In 1973, Geoffrey Adams claimed that his wife and mother of two daughters, Colleen had left him. He said that 24-year-old Colleen had the “baby blues” and made it look like she had abandoned her children. He even said that she packed two bags, and left with an unidentified woman in her middle age. Colleen’s mother then filed a missing person’s report. For more than 45 years, the search for Colleen reaped no leads. It was in 2018 that Geoffrey finally admitted that he had killed his wife and buried her in the backyard of their matrimonial home at Maitland, Australia.
“As a child, I’d been told my mother had the baby blues and I’d been responsible for her leaving. That generated a belief system that I was unlovable,” Marie Adams, the daughter, said in her victim impact statement, according to ABC News. “I felt abandoned, rejected, and like I didn’t belong.” She said that she was brought up in a “bubble of secrecy” and her father never allowed her to ask questions about her mom. “The realization that he took her away and she had not left me was devastating. He then lied to me for 45 years,” she wrote. He spoke down about Colleen in particular and women in general as well.
Even when in the 70s when Geoffrey made up the story about Colleen leaving her family, her siblings did not believe their sister was capable of doing such a thing. “I knew she wouldn’t have run away and left her children. She was a very loving mother. She loved her children and doted on them very much,” Colleen’s sister, Heather said. She had always suspected her brother-in-law. The police had their suspicions too and in 1996, had even dug up the backyard but had found nothing. But after his confession in 2018, he led the police to the exact spot, and Colleen’s skeletal remains were found. She was given a dignified burial a month later, reported The Mirror.
Colleen had not left that night. She was just meters away from her children. Geoffrey explained that the night he killed his wife, they were having an argument. “I just struck her a bit hard,” he told police. “She fell to the floor and then she died.” He pleaded guilty to manslaughter but not guilty to murder because it was never his intention to kill her. He said that it had become impossible to live with his wife. “It was the continuous having a go at me for nothing, yelling and screaming, it had gone on for too long,” he said of his wife.
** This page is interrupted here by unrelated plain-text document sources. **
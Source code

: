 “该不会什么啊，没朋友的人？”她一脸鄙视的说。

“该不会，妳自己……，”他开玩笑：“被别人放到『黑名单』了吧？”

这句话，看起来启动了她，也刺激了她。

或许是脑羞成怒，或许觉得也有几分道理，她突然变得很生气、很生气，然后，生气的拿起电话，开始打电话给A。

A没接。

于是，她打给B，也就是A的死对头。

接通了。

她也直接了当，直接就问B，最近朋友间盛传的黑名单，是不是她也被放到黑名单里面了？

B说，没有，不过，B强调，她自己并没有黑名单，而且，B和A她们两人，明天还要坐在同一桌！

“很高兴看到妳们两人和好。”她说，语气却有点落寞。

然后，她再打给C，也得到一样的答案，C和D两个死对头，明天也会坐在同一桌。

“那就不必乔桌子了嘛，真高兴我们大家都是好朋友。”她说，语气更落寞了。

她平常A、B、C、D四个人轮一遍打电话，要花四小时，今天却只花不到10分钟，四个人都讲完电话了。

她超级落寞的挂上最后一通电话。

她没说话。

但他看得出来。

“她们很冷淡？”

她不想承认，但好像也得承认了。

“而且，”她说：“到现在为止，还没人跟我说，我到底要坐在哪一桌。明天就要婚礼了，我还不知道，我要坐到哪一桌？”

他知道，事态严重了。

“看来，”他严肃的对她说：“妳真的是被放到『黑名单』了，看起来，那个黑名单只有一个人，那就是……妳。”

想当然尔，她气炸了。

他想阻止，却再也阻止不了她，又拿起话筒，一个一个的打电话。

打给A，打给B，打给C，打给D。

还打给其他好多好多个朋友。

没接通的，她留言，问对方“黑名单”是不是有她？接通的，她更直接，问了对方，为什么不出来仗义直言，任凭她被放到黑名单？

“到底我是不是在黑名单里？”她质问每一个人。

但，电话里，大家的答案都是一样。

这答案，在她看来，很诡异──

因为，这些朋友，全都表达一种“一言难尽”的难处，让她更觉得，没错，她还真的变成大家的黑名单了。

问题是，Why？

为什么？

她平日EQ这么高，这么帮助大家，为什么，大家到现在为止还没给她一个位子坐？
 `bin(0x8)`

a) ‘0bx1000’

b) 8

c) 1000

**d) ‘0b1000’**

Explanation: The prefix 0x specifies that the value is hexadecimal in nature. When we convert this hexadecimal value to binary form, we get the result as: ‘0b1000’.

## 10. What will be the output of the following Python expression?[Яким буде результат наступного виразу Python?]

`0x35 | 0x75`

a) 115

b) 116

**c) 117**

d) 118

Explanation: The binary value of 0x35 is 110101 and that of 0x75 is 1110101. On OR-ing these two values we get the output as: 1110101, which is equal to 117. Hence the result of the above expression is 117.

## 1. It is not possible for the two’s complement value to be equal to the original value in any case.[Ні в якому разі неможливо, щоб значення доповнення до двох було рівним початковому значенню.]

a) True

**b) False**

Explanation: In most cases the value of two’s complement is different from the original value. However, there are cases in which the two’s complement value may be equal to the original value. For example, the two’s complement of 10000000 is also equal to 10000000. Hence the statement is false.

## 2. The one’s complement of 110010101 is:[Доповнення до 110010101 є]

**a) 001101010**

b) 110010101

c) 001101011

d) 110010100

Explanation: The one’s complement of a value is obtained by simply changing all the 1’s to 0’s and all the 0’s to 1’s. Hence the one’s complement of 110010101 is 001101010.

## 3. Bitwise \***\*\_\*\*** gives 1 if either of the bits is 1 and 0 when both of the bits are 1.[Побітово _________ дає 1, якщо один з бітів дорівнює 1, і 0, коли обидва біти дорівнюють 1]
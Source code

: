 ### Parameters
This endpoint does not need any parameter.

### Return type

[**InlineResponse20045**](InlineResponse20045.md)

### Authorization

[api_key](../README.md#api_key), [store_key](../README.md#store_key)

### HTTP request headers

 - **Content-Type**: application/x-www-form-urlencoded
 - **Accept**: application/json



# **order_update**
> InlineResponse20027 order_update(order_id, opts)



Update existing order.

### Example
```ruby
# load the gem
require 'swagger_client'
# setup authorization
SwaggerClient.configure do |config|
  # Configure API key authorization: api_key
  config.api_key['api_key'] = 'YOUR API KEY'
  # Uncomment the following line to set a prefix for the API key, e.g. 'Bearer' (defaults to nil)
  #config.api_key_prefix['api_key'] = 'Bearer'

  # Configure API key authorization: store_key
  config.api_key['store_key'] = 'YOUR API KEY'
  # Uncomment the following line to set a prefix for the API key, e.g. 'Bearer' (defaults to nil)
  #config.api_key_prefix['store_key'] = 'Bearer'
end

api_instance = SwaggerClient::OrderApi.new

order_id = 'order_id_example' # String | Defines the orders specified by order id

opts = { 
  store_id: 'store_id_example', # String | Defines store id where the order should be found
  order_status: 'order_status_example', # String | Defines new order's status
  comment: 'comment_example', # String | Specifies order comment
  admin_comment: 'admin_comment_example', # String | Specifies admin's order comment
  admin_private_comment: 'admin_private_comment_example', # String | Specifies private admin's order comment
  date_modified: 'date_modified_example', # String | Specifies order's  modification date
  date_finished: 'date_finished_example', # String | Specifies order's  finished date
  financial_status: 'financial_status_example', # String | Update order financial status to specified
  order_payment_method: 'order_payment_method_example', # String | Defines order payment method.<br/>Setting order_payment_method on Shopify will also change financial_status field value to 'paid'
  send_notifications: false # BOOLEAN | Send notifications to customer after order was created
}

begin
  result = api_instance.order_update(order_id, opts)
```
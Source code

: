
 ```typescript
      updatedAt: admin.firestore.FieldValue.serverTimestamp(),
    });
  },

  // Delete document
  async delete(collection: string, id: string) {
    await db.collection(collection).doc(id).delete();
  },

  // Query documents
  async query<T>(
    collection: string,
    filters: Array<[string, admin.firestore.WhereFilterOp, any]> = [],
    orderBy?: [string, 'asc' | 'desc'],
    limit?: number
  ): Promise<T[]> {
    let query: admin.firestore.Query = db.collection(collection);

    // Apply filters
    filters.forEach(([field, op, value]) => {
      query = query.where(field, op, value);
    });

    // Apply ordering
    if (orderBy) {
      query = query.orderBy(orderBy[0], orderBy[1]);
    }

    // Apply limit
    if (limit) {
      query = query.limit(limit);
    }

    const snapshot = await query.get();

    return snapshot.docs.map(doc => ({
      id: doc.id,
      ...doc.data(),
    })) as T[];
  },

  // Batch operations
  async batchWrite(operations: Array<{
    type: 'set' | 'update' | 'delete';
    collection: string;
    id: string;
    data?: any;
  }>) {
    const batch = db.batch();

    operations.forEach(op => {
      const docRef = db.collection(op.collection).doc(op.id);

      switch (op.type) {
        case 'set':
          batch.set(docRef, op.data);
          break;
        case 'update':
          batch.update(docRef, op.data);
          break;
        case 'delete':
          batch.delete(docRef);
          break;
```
Geoffrey had left her body in the kitchen overnight and buried her the following day. “The hardest thing I’ve done in my life,” he told the police.
The jury acquitted him of murder but not manslaughter. “I felt like I was living with the sins of my mother, and now I realize it was the sins of my father,” Marie stated. “But the most meaningful moment from all of this has been knowing that my mother did love me and that she didn’t choose to abandon me.” As he was awaiting sentencing, there was another twist, it was revealed that he had brain cancer. The very next day, Geoffrey was dead. He never faced sentencing for his crime.